Oh, and don't forget about organization. This also plays a major role, working hand-in-hand with working ahead. It is crucial to keep your life organized, prioritizing different aspects that need prioritizing. This is something I live for; organization. I find joy in physically organizing something, whether it's a cluttered room, a folder full of random items, or a drawer in my bathroom. Weird? Maybe. But what I find even weirder, and perhaps you will too, is my inability to keep my mind organized 24/7. For instance, last week when I didn't think I could possibly find time to fit writing into my "crazy busy schedule", when I thought everything was going to get the best of me, when I doubted myself. Remember that? Yeah, that was a perfect example of clutter taking over my mind. And you know how I feel about clutter. With help from my mom, we got my mind organized. We sorted through the mess of school responsibilities, deciding that I tend to put way too much pressure on myself (although I may find it hard to relieve any of that pressure, as getting straight A's is something I take pride in). We prioritized personal items in my life, putting what's most important in the foreground and pushing other things aside for later. And after spending some time arranging this and that, we ended up in a familiar place. A place that I usually end up after getting my mind in order. We ended up here, where I am my strongest and happiest me. Too often I forget to take a step back and look at this place, both physically and mentally. Note to self (and to my readers): take that step back. Take a look at your current situation and appreciate it. Because yesterday is gone, and tomorrow is not promised to any of us. That's my two cents for the day...and this time I will listen to my own advice. Or at least try to. 











Friday, January 14, 2011

An apology...

I should apologize well in advance. My lack of writing as much as I would like over the next several weeks is not something that I planned for. There's a little something called "college" that has almost literally slapped me in the face this semester and is demanding nearly 100% of my time and effort.
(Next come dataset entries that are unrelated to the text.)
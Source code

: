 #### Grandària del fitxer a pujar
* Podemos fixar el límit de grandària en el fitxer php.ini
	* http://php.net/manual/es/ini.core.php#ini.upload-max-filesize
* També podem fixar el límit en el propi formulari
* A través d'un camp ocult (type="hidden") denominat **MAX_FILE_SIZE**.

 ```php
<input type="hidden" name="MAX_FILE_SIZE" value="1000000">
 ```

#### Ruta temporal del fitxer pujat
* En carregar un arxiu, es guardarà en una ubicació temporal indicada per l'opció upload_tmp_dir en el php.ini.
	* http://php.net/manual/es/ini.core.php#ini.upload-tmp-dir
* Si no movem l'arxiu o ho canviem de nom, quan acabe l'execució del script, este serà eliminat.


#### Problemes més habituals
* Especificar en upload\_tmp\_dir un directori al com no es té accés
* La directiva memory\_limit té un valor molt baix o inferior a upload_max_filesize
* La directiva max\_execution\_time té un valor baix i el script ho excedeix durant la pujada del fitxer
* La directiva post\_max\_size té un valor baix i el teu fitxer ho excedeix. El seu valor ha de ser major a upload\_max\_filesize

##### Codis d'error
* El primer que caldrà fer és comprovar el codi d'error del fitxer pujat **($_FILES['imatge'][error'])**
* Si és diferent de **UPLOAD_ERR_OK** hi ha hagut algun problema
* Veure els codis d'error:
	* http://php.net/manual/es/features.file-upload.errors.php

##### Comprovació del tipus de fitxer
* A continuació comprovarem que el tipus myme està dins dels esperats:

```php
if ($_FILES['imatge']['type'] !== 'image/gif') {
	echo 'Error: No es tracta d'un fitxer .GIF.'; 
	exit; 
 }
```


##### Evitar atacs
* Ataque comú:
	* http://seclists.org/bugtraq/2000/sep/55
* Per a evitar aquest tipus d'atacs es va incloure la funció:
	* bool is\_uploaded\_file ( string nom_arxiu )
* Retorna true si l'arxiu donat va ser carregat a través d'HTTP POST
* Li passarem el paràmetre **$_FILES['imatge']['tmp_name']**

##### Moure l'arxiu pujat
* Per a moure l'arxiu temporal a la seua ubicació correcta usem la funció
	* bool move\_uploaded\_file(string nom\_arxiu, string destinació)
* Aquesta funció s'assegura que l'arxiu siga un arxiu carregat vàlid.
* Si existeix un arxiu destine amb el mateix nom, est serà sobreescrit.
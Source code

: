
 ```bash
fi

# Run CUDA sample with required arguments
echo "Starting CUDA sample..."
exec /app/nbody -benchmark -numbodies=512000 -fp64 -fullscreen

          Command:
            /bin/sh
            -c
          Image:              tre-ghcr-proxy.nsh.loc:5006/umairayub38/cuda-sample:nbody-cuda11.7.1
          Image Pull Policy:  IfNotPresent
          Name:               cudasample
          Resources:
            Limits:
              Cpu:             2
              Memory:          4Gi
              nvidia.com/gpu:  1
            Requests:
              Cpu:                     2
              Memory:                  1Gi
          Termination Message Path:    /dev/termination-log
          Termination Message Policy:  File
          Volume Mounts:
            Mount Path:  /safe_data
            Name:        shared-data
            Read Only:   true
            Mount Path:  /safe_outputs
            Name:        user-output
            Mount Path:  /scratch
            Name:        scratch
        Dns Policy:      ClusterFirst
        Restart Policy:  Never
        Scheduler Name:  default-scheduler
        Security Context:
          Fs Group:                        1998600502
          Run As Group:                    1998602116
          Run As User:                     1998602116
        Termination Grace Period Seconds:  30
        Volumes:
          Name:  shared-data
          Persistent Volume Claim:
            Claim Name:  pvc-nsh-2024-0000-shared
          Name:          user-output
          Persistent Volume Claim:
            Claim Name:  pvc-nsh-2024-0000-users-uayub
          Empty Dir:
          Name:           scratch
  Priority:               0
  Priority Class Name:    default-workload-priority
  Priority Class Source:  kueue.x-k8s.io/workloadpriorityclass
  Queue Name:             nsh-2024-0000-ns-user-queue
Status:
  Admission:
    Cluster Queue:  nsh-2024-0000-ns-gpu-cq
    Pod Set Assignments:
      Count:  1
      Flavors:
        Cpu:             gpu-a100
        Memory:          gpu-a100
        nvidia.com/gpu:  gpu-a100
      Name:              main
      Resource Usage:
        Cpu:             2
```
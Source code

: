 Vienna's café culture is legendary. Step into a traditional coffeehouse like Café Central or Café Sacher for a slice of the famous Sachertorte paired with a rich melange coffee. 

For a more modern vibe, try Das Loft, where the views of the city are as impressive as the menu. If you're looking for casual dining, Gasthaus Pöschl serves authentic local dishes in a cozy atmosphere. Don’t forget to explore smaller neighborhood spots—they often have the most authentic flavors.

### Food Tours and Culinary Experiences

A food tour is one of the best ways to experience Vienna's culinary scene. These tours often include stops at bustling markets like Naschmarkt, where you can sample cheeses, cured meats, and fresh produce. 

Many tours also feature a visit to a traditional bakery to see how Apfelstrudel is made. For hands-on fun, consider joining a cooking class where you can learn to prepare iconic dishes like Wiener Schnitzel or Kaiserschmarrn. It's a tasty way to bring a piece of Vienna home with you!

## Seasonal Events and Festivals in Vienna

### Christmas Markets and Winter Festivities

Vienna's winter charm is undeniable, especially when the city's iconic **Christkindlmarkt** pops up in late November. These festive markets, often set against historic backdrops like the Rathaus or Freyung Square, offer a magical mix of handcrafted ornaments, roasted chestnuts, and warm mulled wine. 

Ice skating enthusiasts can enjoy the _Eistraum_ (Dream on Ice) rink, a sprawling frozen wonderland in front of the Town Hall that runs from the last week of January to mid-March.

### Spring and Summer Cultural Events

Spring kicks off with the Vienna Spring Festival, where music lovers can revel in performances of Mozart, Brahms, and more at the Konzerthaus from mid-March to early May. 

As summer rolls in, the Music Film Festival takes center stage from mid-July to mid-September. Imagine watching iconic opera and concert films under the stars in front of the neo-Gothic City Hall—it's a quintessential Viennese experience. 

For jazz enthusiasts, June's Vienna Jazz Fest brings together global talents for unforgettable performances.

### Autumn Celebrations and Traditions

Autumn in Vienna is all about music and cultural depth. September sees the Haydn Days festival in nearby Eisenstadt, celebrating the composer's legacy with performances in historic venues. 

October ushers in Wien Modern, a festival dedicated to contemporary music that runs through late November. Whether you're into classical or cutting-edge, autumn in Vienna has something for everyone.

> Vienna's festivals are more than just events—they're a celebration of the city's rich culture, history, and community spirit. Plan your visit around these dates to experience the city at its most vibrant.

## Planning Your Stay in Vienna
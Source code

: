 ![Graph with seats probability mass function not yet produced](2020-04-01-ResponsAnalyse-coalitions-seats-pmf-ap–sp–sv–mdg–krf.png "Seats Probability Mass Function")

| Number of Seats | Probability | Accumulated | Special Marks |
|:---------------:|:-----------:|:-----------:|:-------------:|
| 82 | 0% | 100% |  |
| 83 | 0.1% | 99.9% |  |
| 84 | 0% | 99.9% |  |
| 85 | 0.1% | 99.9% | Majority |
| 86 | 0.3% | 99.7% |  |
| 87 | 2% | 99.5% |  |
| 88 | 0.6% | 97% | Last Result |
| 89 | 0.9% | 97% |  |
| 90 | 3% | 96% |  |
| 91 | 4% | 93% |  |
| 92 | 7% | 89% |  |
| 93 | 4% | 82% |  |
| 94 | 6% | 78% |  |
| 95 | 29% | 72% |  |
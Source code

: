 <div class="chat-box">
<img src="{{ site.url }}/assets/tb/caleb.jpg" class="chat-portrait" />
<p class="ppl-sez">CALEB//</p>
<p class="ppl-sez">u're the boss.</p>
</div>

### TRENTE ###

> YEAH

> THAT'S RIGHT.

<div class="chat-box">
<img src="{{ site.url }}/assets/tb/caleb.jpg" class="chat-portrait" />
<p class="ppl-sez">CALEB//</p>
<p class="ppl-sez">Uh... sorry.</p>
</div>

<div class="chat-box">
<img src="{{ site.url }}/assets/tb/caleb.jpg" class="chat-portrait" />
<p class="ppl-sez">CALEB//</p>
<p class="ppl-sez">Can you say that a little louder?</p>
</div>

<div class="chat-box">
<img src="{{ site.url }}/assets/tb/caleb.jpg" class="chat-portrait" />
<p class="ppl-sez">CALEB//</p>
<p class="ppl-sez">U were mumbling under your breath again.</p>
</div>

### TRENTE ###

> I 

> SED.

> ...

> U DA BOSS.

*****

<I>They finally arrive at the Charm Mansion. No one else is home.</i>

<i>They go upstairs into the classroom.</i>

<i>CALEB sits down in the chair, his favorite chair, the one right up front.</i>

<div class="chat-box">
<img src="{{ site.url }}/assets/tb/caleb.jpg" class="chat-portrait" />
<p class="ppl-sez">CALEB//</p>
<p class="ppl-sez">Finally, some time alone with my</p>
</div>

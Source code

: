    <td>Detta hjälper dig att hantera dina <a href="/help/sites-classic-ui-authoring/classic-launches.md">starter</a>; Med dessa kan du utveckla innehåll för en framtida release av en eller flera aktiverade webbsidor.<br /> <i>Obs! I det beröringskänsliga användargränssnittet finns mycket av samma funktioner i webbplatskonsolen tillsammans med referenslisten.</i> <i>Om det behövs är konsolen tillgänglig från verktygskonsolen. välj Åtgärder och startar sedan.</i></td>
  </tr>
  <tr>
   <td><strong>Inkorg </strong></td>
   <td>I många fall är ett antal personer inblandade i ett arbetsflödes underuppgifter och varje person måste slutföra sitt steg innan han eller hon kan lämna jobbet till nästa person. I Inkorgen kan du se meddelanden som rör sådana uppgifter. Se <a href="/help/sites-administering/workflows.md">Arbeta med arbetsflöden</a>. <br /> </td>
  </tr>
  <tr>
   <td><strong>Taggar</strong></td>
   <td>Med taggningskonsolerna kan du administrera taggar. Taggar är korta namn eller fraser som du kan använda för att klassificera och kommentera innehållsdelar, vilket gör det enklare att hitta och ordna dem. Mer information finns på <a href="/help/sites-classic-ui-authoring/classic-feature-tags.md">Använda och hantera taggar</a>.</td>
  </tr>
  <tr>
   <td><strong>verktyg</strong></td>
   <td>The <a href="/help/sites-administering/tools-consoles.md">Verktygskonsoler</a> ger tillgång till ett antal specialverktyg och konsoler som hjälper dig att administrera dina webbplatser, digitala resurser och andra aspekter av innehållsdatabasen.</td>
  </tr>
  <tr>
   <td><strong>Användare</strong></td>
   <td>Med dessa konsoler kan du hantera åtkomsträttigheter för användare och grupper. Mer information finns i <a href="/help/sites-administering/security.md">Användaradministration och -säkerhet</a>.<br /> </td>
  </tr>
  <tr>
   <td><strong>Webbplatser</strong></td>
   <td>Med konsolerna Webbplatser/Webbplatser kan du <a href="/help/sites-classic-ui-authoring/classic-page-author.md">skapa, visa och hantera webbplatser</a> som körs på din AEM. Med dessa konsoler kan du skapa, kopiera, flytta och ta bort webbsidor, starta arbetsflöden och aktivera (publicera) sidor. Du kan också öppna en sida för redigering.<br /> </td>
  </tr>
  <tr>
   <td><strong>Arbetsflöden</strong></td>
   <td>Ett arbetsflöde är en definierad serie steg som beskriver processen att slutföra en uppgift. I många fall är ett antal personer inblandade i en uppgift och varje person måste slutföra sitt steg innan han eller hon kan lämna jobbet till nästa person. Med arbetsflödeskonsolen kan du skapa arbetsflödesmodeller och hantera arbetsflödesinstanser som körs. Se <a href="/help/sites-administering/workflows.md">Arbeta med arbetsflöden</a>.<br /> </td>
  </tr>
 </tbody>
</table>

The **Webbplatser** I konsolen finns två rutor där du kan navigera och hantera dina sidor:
Okay, it is only asking for 95% of my time; it does allow me to spend that other 5% sleeping and eating, but I have a feeling it will get greedy and not even allow that. Although my creative mind is still spinning, I will not have the proper time to sit down and let it unwind. Don't get me wrong, there may be a random Saturday morning that I will find myself the time to head to Starbucks to write (at least I'm hoping so). If not, I will try to make time for shorter posts, avoiding my sometimes 2 hour-long blog sessions. My mind will be itching to share my new experiences with you, it will be longing for that outlet. Please bare with me over the next couple of months and understand that if I could spend hours and hours writing, I would. I would do it in a heart beat. But for now, my heart is devoted to my studies. Don't give up hope; I assure you I will return sooner than you think with loads of new thoughts and new stories to share.